Here's where the TMC box just blew Big Blue away: the RamSan-630's price/performance was $1.05/IOPS, 5 per cent of the IBM figure – or 95 per cent less, looking at it another way.
The IBM system needed 294.7TB of configured disk – we counted 2,048 146GB 15,000rpm drives – to deliver Application Storage Unit (ASU) capacity of 97.582TB. Its total system cost was an eye-watering $7.17m. The RamSan-630 cost $419,000, less than 6 per cent of the IBM system's cost. It needed 13.744TB of raw flash with an ASU of 8.117TB – far less storage capacity than the SVC system.
A TMS RamSan-620 achieved 254,984.21 IOPS at a cost of $1.13 in October 2009. It needed 4.9TB of SLC flash and the total system price was $287,858. The RamSan-630 also comfortably beat the IBM SVC system in terms of latency.

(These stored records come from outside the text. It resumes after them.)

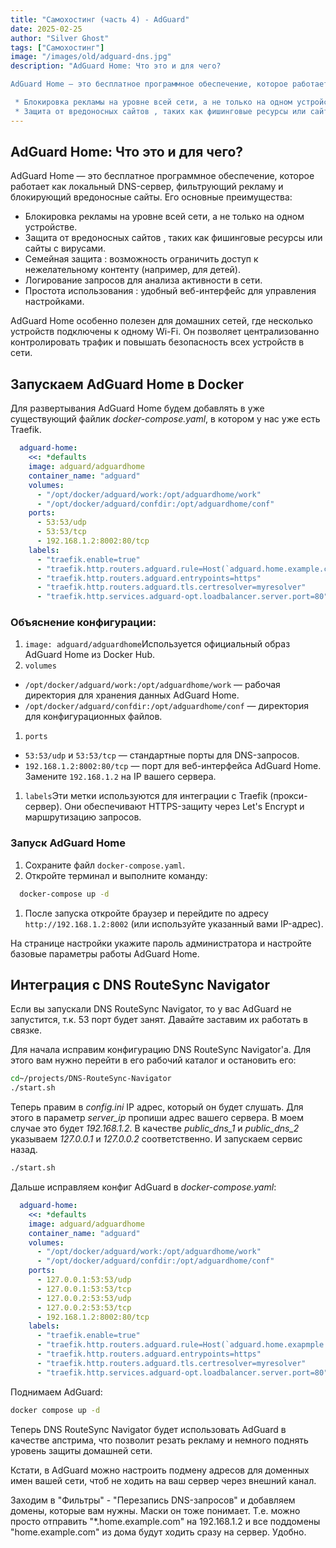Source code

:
 ```yaml
---
title: "Самохостинг (часть 4) - AdGuard"
date: 2025-02-25
author: "Silver Ghost"
tags: ["Самохостинг"]
image: "/images/old/adguard-dns.jpg"
description: "AdGuard Home: Что это и для чего?

AdGuard Home — это бесплатное программное обеспечение, которое работает как локальный DNS-сервер, фильтрующий рекламу и блокирующий вредоносные сайты. Его основные преимущества:

 * Блокировка рекламы на уровне всей сети, а не только на одном устройстве.
 * Защита от вредоносных сайтов , таких как фишинговые ресурсы или сайты с"
---
```


## AdGuard Home: Что это и для чего?

AdGuard Home — это бесплатное программное обеспечение, которое работает как локальный DNS-сервер, фильтрующий рекламу и блокирующий вредоносные сайты. Его основные преимущества:

- Блокировка рекламы на уровне всей сети, а не только на одном устройстве.
- Защита от вредоносных сайтов , таких как фишинговые ресурсы или сайты с вирусами.
- Семейная защита : возможность ограничить доступ к нежелательному контенту (например, для детей).
- Логирование запросов для анализа активности в сети.
- Простота использования : удобный веб-интерфейс для управления настройками.

AdGuard Home особенно полезен для домашних сетей, где несколько устройств подключены к одному Wi-Fi. Он позволяет централизованно контролировать трафик и повышать безопасность всех устройств в сети.

## Запускаем AdGuard Home в Docker

Для развертывания AdGuard Home будем добавлять в уже существующий файлик *docker-compose.yaml*, в котором у нас уже есть Traefik.

```yaml
  adguard-home:
    <<: *defaults
    image: adguard/adguardhome
    container_name: "adguard"
    volumes:
      - "/opt/docker/adguard/work:/opt/adguardhome/work"
      - "/opt/docker/adguard/confdir:/opt/adguardhome/conf"
    ports:
      - 53:53/udp
      - 53:53/tcp
      - 192.168.1.2:8002:80/tcp
    labels:
      - "traefik.enable=true"
      - "traefik.http.routers.adguard.rule=Host(`adguard.home.example.com`)"
      - "traefik.http.routers.adguard.entrypoints=https"
      - "traefik.http.routers.adguard.tls.certresolver=myresolver"
      - "traefik.http.services.adguard-opt.loadbalancer.server.port=80"
```

### Объяснение конфигурации:

1. `image: adguard/adguardhome`Используется официальный образ AdGuard Home из Docker Hub.
1. `volumes`
- `/opt/docker/adguard/work:/opt/adguardhome/work` — рабочая директория для хранения данных AdGuard Home.
- `/opt/docker/adguard/confdir:/opt/adguardhome/conf` — директория для конфигурационных файлов.
1. `ports`
- `53:53/udp` и `53:53/tcp` — стандартные порты для DNS-запросов.
- `192.168.1.2:8002:80/tcp` — порт для веб-интерфейса AdGuard Home. Замените `192.168.1.2` на IP вашего сервера.
1. `labels`Эти метки используются для интеграции с Traefik (прокси-сервер). Они обеспечивают HTTPS-защиту через Let's Encrypt и маршрутизацию запросов.

### Запуск AdGuard Home

1. Сохраните файл `docker-compose.yaml`.
1. Откройте терминал и выполните команду:

```bash
  docker-compose up -d
```

1. После запуска откройте браузер и перейдите по адресу `http://192.168.1.2:8002` (или используйте указанный вами IP-адрес).

На странице настройки укажите пароль администратора и настройте базовые параметры работы AdGuard Home.

## Интеграция с **DNS RouteSync Navigator**

Если вы запускали DNS RouteSync Navigator, то у вас AdGuard не запустится, т.к. 53 порт будет занят. Давайте заставим их работать в связке.

Для начала исправим конфигурацию DNS RouteSync Navigator'a. Для этого вам нужно перейти в его рабочий каталог и остановить его:

```bash
cd~/projects/DNS-RouteSync-Navigator
./start.sh
```

Теперь правим в *config.ini* IP адрес, который он будет слушать. Для этого в параметр *server_ip* пропиши адрес вашего сервера. В моем случае это будет *192.168.1.2*. В качестве *public_dns_1* и *public_dns_2* указываем *127.0.0.1* и *127.0.0.2* соответственно. И запускаем сервис назад.

```bash
./start.sh
```

Дальше исправляем конфиг AdGuard в *docker-compose.yaml*:

```yaml
  adguard-home:
    <<: *defaults
    image: adguard/adguardhome
    container_name: "adguard"
    volumes:
      - "/opt/docker/adguard/work:/opt/adguardhome/work"
      - "/opt/docker/adguard/confdir:/opt/adguardhome/conf"
    ports:
      - 127.0.0.1:53:53/udp
      - 127.0.0.1:53:53/tcp
      - 127.0.0.2:53:53/udp
      - 127.0.0.2:53:53/tcp
      - 192.168.1.2:8002:80/tcp
    labels:
      - "traefik.enable=true"
      - "traefik.http.routers.adguard.rule=Host(`adguard.home.exapmple.com`)"
      - "traefik.http.routers.adguard.entrypoints=https"
      - "traefik.http.routers.adguard.tls.certresolver=myresolver"
      - "traefik.http.services.adguard-opt.loadbalancer.server.port=80"
```

Поднимаем AdGuard:

```bash
docker compose up -d
```

Теперь DNS RouteSync Navigator будет использовать AdGuard в качестве апстрима, что позволит резать рекламу и немного поднять уровень защиты домашней сети. 

Кстати, в AdGuard можно настроить подмену адресов для доменных имен вашей сети, чтоб не ходить на ваш сервер через внешний канал. 

Заходим в "Фильтры" - "Перезапись DNS-запросов" и добавляем домены, которые вам нужны. Маски он тоже понимает. Т.е. можно просто отправить "*.home.example.com" на 192.168.1.2 и все поддомены "home.example.com" из дома будут ходить сразу на сервер. Удобно.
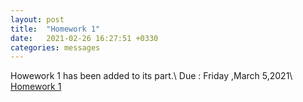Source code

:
 ```yaml
---
layout: post
title:  "Homework 1"
date:   2021-02-26 16:27:51 +0330
categories: messages
---
```


Howework 1 has been added to its part.\\
Due : Friday ,March 5,2021\\
[Homework 1](https://kntu-ce.github.io/PG_AD/documents/AD_3992_HW1.pdf)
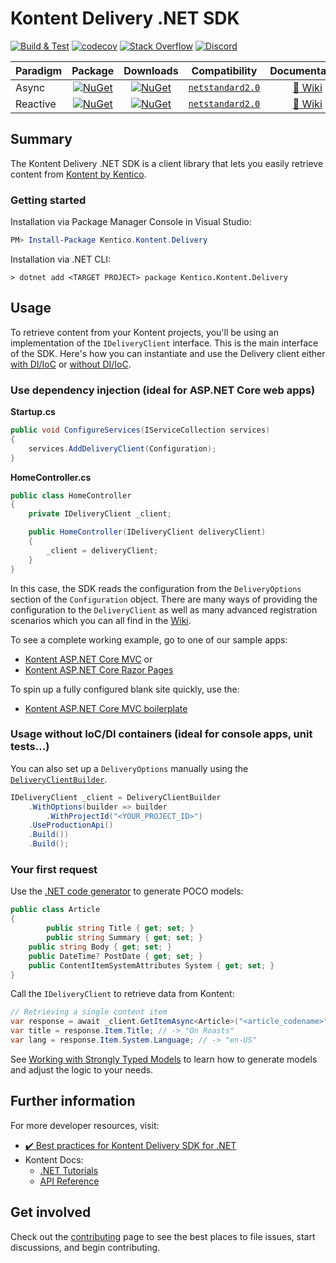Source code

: # Kontent Delivery .NET SDK

[![Build & Test](https://github.com/Kentico/kontent-delivery-sdk-net/actions/workflows/integrate.yml/badge.svg)](https://github.com/Kentico/kontent-delivery-sdk-net/actions/workflows/integrate.yml)
[![codecov](https://codecov.io/gh/Kentico/kontent-delivery-sdk-net/branch/master/graph/badge.svg)](https://codecov.io/gh/Kentico/kontent-delivery-sdk-net)
[![Stack Overflow](https://img.shields.io/badge/Stack%20Overflow-ASK%20NOW-FE7A16.svg?logo=stackoverflow&logoColor=white)](https://stackoverflow.com/tags/kentico-kontent)
[![Discord](https://img.shields.io/discord/821885171984891914?label=Discord&logo=Discord&logoColor=white)](https://discord.gg/SKCxwPtevJ)

| Paradigm        | Package | Downloads | Compatibility | Documentation |
| ------------- |:-------------:| :-------------:|  :-------------:|  :-------------:|
| Async         | [![NuGet](https://img.shields.io/nuget/vpre/Kentico.Kontent.Delivery.svg)](https://www.nuget.org/packages/Kentico.Kontent.Delivery) | [![NuGet](https://img.shields.io/nuget/dt/Kentico.Kontent.delivery.svg)](https://www.nuget.org/packages/Kentico.Kontent.Delivery) | [`netstandard2.0`](https://docs.microsoft.com/en-us/dotnet/standard/net-standard) | [📖 Wiki](../../wiki) |
| Reactive      | [![NuGet](https://img.shields.io/nuget/vpre/Kentico.Kontent.Delivery.Rx.svg)](https://www.nuget.org/packages/Kentico.Kontent.Delivery.Rx) | [![NuGet](https://img.shields.io/nuget/dt/Kentico.Kontent.delivery.Rx.svg)](https://www.nuget.org/packages/Kentico.Kontent.Delivery.Rx) | [`netstandard2.0`](https://docs.microsoft.com/en-us/dotnet/standard/net-standard) | [📖 Wiki](../../wiki/Using-the-Kentico.Kontent.Delivery.Rx-reactive-library) |

## Summary

The Kontent Delivery .NET SDK is a client library that lets you easily retrieve content from [Kontent by Kentico](https://kontent.ai).

### Getting started

Installation via Package Manager Console in Visual Studio:

```powershell
PM> Install-Package Kentico.Kontent.Delivery 
```

Installation via .NET CLI:

```console
> dotnet add <TARGET PROJECT> package Kentico.Kontent.Delivery 
```

## Usage

To retrieve content from your Kontent projects, you'll be using an implementation of the `IDeliveryClient` interface. This is the main interface of the SDK. Here's how you can instantiate and use the Delivery client either [with DI/IoC](#use-dependency-injection-ideal-for-aspnet-core-web-apps "Usage with dependency injection") or [without DI/IoC](#usage-without-iocdi-containers-ideal-for-console-apps-unit-tests "Usage without dependency injection").

### Use dependency injection (ideal for ASP.NET Core web apps)

**Startup.cs**

```csharp
public void ConfigureServices(IServiceCollection services)
{
	services.AddDeliveryClient(Configuration);
}
```

**HomeController.cs**

```csharp
public class HomeController
{
	private IDeliveryClient _client;

	public HomeController(IDeliveryClient deliveryClient)
	{
		_client = deliveryClient;
	}
}
```

In this case, the SDK reads the configuration from the `DeliveryOptions` section of the `Configuration` object. There are many ways of providing the configuration to the `DeliveryClient` as well as many advanced registration scenarios which you can all find in the [Wiki](../../wiki/Registering-the-DeliveryClient-to-the-IServiceCollection-in-ASP.NET-Core).

To see a complete working example, go to one of our sample apps:

- [Kontent ASP.NET Core MVC](https://github.com/Kentico/kontent-sample-app-net) or
- [Kontent ASP.NET Core Razor Pages](https://github.com/Kentico/kontent-sample-app-razorpages)

To spin up a fully configured blank site quickly, use the:

- [Kontent ASP.NET Core MVC boilerplate](https://github.com/Kentico/kontent-boilerplate-net)

### Usage without IoC/DI containers (ideal for console apps, unit tests...)

You can also set up a `DeliveryOptions` manually using the [`DeliveryClientBuilder`](https://github.com/Kentico/kontent-delivery-sdk-net/blob/master/Kentico.Kontent.Delivery/Builders/DeliveryOptions/DeliveryOptionsBuilder.cs).

```csharp
IDeliveryClient _client = DeliveryClientBuilder
    .WithOptions(builder => builder
        .WithProjectId("<YOUR_PROJECT_ID>")
	.UseProductionApi()
	.Build())
    .Build();
```

### Your first request

Use the [.NET code generator](https://github.com/Kentico/kontent-generators-net) to generate POCO models:

```csharp
public class Article 
{
        public string Title { get; set; }
        public string Summary { get; set; }
	public string Body { get; set; }
	public DateTime? PostDate { get; set; }
	public ContentItemSystemAttributes System { get; set; }
}
```

Call the `IDeliveryClient` to retrieve data from Kontent:

```csharp
// Retrieving a single content item
var response = await _client.GetItemAsync<Article>("<article_codename>");
var title = response.Item.Title; // -> "On Roasts"
var lang = response.Item.System.Language; // -> "en-US"
```

See [Working with Strongly Typed Models](../../wiki/Working-with-strongly-typed-models) to learn how to generate models and adjust the logic to your needs.

## Further information

For more developer resources, visit:
* [✔️ Best practices for Kontent Delivery SDK for .NET](../../wiki)
* Kontent Docs:
  * [.NET Tutorials](https://docs.kontent.ai/tutorials/develop-apps?tech=dotnet)
  * [API Reference](https://docs.kontent.ai/reference)

## Get involved

Check out the [contributing](CONTRIBUTING.md) page to see the best places to file issues, start discussions, and begin contributing.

There is surely no point in IBM – or any other vendor – trying to beat TMS on the SPC-1 benchmark with anything other than its own flash-based system.
Also, given these numbers, why would anyone with a workload resembling SPC-1 and needing, say, more than 100,000 IOPS, choose anything other than a flash-based system?
TMS also submitted the RamSan-630 to the SPC-2 benchmark. This consists of large, sequential I/O generally required by file processing, database query, and video-on-demand applications. A single InfiniBand-attached RamSan-630 produced 8,323.13 SPC-2 MBPS with an SPC-2 price-performance of $49.37 per SPC-2 MBPS.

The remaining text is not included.